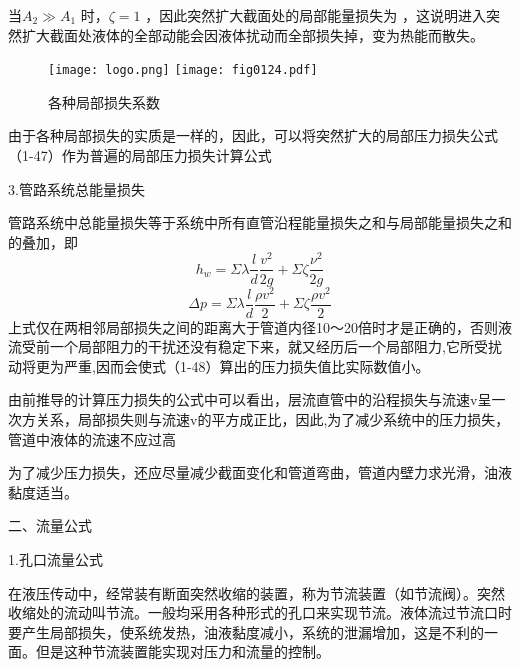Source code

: 当$ A_2\gg A_1 $ 时，$ \zeta =1 $ ，因此突然扩大截面处的局部能量损失为 ，这说明进入突然扩大截面处液体的全部动能会因液体扰动而全部损失掉，变为热能而散失。


\begin{figure}[h]\centering
\ifOpenSource
\texttt{[image: logo.png]}
\else
\texttt{[image: fig0124.pdf]}
\fi
\caption{各种局部损失系数}
\label{fig:fig0124}
\end{figure}










由于各种局部损失的实质是一样的，因此，可以将突然扩大的局部压力损失公式（1-47）作为普遍的局部压力损失计算公式

3.管路系统总能量损失

管路系统中总能量损失等于系统中所有直管沿程能量损失之和与局部能量损失之和的叠加，即
$$ h_w=\varSigma \lambda \frac{l}{d}\frac{v^2}{2g}+\varSigma \zeta \frac{\nu ^2}{2g} $$ 
$$ \varDelta p=\varSigma \lambda \frac{l}{d}\frac{\rho v^2}{2}+\varSigma \zeta \frac{\rho v^2}{2} $$ 
上式仅在两相邻局部损失之间的距离大于管道内径10〜20倍时才是正确的，否则液流受前一个局部阻力的干扰还没有稳定下来，就又经历后一个局部阻力,它所受扰动将更为严重,因而会使式（1-48）算出的压力损失值比实际数值小。

由前推导的计算压力损失的公式中可以看出，层流直管中的沿程损失与流速v呈一次方关系，局部损失则与流速v的平方成正比，因此,为了减少系统中的压力损失，管道中液体的流速不应过高

为了减少压力损失，还应尽量减少截面变化和管道弯曲，管道内壁力求光滑，油液黏度适当。

二、流量公式

1.孔口流量公式

在液压传动中，经常装有断面突然收缩的装置，称为节流装置（如节流阀）。突然收缩处的流动叫节流。一般均采用各种形式的孔口来实现节流。液体流过节流口时要产生局部损失，使系统发热，油液黏度减小，系统的泄漏增加，这是不利的一面。但是这种节流装置能实现对压力和流量的控制。

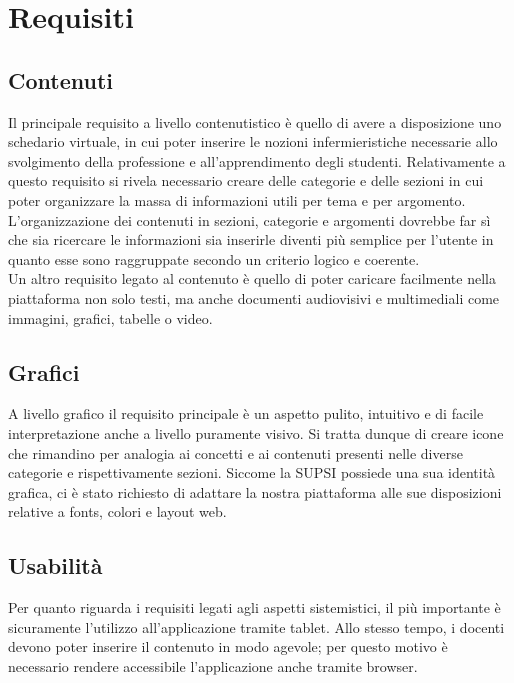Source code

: \documentclass[twoside]{supsistudent}
\begin{document}
\section{Requisiti}

\subsection{Contenuti}
Il principale requisito a livello contenutistico è quello di avere a disposizione uno schedario virtuale, in cui poter inserire le nozioni infermieristiche necessarie allo svolgimento della professione e all’apprendimento degli studenti. Relativamente a questo requisito si rivela necessario creare delle categorie e delle sezioni in cui poter organizzare la massa di informazioni utili per tema e per argomento. L’organizzazione dei contenuti in sezioni, categorie e argomenti dovrebbe far sì che sia ricercare le informazioni sia inserirle diventi più semplice per l’utente in quanto esse sono raggruppate secondo un criterio logico e coerente.\\
Un altro requisito legato al contenuto è quello di poter caricare facilmente nella piattaforma non solo testi, ma anche documenti audiovisivi e multimediali come immagini, grafici, tabelle o video.

\subsection{Grafici}
A livello grafico il requisito principale è un aspetto pulito, intuitivo e di facile interpretazione anche a livello puramente visivo. Si tratta dunque di creare icone che rimandino per analogia ai concetti e ai contenuti presenti nelle diverse categorie e rispettivamente sezioni. Siccome la SUPSI possiede una sua identità grafica, ci è stato richiesto di adattare la nostra piattaforma alle sue disposizioni relative a fonts, colori e layout web.

\subsection{Usabilità}
Per quanto riguarda i requisiti legati agli aspetti sistemistici, il più importante è sicuramente l’utilizzo all’applicazione tramite tablet. Allo stesso tempo, i docenti devono poter inserire il contenuto in modo agevole; per questo motivo è necessario rendere accessibile l'applicazione anche tramite browser.\\\\
\end{document}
================
### TASK REQUIREMENTS
The listing above should be repeated word for word, pictures removed.

### RESPONSE TO THE TASK
Source code

: 当$ A_2\gg A_1 $ 时，$ \zeta =1 $ ，因此突然扩大截面处的局部能量损失为 ，这说明进入突然扩大截面处液体的全部动能会因液体扰动而全部损失掉，变为热能而散失。


\begin{figure}[h]\centering
\ifOpenSource
\texttt{[image: logo.png]}
\else
\texttt{[image: fig0124.pdf]}
\fi
\caption{各种局部损失系数}
\label{fig:fig0124}
\end{figure}










由于各种局部损失的实质是一样的，因此，可以将突然扩大的局部压力损失公式（1-47）作为普遍的局部压力损失计算公式

3.管路系统总能量损失

管路系统中总能量损失等于系统中所有直管沿程能量损失之和与局部能量损失之和的叠加，即
$$ h_w=\varSigma \lambda \frac{l}{d}\frac{v^2}{2g}+\varSigma \zeta \frac{\nu ^2}{2g} $$ 
$$ \varDelta p=\varSigma \lambda \frac{l}{d}\frac{\rho v^2}{2}+\varSigma \zeta \frac{\rho v^2}{2} $$ 
上式仅在两相邻局部损失之间的距离大于管道内径10〜20倍时才是正确的，否则液流受前一个局部阻力的干扰还没有稳定下来，就又经历后一个局部阻力,它所受扰动将更为严重,因而会使式（1-48）算出的压力损失值比实际数值小。

由前推导的计算压力损失的公式中可以看出，层流直管中的沿程损失与流速v呈一次方关系，局部损失则与流速v的平方成正比，因此,为了减少系统中的压力损失，管道中液体的流速不应过高

为了减少压力损失，还应尽量减少截面变化和管道弯曲，管道内壁力求光滑，油液黏度适当。

二、流量公式

1.孔口流量公式

在液压传动中，经常装有断面突然收缩的装置，称为节流装置（如节流阀）。突然收缩处的流动叫节流。一般均采用各种形式的孔口来实现节流。液体流过节流口时要产生局部损失，使系统发热，油液黏度减小，系统的泄漏增加，这是不利的一面。但是这种节流装置能实现对压力和流量的控制。

Source code

: \documentclass[twoside]{supsistudent}
\begin{document}
\section{Requisiti}

\subsection{Contenuti}
Il principale requisito a livello contenutistico è quello di avere a disposizione uno schedario virtuale, in cui poter inserire le nozioni infermieristiche necessarie allo svolgimento della professione e all’apprendimento degli studenti. Relativamente a questo requisito si rivela necessario creare delle categorie e delle sezioni in cui poter organizzare la massa di informazioni utili per tema e per argomento. L’organizzazione dei contenuti in sezioni, categorie e argomenti dovrebbe far sì che sia ricercare le informazioni sia inserirle diventi più semplice per l’utente in quanto esse sono raggruppate secondo un criterio logico e coerente.\\
Un altro requisito legato al contenuto è quello di poter caricare facilmente nella piattaforma non solo testi, ma anche documenti audiovisivi e multimediali come immagini, grafici, tabelle o video.

\subsection{Grafici}
A livello grafico il requisito principale è un aspetto pulito, intuitivo e di facile interpretazione anche a livello puramente visivo. Si tratta dunque di creare icone che rimandino per analogia ai concetti e ai contenuti presenti nelle diverse categorie e rispettivamente sezioni. Siccome la SUPSI possiede una sua identità grafica, ci è stato richiesto di adattare la nostra piattaforma alle sue disposizioni relative a fonts, colori e layout web.

\subsection{Usabilità}
Per quanto riguarda i requisiti legati agli aspetti sistemistici, il più importante è sicuramente l’utilizzo all’applicazione tramite tablet. Allo stesso tempo, i docenti devono poter inserire il contenuto in modo agevole; per questo motivo è necessario rendere accessibile l'applicazione anche tramite browser.\\\\
\end{document}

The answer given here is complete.